■ What you will do: Please filter the data down to the lines that include the word "your" and copy them.

■ Records provided:
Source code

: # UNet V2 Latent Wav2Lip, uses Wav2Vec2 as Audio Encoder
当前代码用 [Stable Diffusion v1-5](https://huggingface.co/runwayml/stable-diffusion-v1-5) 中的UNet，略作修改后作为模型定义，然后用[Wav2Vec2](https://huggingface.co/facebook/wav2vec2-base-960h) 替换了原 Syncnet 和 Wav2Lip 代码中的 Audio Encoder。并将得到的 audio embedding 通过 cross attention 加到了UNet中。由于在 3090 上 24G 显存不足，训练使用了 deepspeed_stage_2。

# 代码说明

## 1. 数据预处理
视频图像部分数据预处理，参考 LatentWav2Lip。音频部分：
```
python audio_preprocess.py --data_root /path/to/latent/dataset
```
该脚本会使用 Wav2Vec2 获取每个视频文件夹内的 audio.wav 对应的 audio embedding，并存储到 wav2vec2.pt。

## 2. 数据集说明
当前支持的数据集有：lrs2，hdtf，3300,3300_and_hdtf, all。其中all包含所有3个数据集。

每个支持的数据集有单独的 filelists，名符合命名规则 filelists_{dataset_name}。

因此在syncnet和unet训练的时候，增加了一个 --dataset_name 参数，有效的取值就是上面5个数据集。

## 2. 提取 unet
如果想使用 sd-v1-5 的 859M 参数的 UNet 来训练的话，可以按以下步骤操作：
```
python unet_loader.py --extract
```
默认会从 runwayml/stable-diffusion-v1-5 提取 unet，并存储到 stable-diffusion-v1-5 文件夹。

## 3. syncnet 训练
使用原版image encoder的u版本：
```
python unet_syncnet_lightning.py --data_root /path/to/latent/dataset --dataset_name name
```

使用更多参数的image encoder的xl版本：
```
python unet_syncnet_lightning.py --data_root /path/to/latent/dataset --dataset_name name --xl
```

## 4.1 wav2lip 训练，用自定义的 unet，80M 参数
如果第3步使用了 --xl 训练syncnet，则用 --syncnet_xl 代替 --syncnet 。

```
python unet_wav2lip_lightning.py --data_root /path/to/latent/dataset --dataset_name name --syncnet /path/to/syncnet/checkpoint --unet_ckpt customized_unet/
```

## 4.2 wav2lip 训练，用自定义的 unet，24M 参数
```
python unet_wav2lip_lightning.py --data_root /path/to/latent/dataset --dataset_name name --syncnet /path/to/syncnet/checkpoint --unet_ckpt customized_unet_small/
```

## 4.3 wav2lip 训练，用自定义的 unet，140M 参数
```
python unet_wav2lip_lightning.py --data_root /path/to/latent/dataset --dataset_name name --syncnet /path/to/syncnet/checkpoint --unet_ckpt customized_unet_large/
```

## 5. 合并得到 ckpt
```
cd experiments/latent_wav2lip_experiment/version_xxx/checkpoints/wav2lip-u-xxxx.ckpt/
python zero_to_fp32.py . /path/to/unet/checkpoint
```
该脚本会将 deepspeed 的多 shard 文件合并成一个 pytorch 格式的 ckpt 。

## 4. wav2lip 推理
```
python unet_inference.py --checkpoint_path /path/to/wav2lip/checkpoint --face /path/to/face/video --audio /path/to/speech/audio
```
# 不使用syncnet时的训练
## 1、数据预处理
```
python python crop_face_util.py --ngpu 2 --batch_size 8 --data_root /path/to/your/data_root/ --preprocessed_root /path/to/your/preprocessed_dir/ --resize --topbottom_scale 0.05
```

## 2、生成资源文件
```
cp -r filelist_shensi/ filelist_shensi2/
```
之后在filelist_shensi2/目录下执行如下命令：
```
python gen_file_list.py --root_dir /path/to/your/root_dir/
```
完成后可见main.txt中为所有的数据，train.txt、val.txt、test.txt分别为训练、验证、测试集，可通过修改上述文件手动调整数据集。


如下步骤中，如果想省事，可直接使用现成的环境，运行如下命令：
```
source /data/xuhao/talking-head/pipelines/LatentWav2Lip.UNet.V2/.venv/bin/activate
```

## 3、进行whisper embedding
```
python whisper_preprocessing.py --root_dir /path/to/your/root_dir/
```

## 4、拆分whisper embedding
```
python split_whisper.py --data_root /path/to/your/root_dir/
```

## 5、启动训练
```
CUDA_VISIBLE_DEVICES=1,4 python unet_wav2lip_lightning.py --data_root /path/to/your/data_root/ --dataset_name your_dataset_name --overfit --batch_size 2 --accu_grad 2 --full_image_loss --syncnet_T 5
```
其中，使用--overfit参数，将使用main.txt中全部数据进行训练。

■ Reply to the exercise:
python python crop_face_util.py --ngpu 2 --batch_size 8 --data_root /path/to/your/data_root/ --preprocessed_root /path/to/your/preprocessed_dir/ --resize --topbottom_scale 0.05
python gen_file_list.py --root_dir /path/to/your/root_dir/
python whisper_preprocessing.py --root_dir /path/to/your/root_dir/
python split_whisper.py --data_root /path/to/your/root_dir/
CUDA_VISIBLE_DEVICES=1,4 python unet_wav2lip_lightning.py --data_root /path/to/your/data_root/ --dataset_name your_dataset_name --overfit --batch_size 2 --accu_grad 2 --full_image_loss --syncnet_T 5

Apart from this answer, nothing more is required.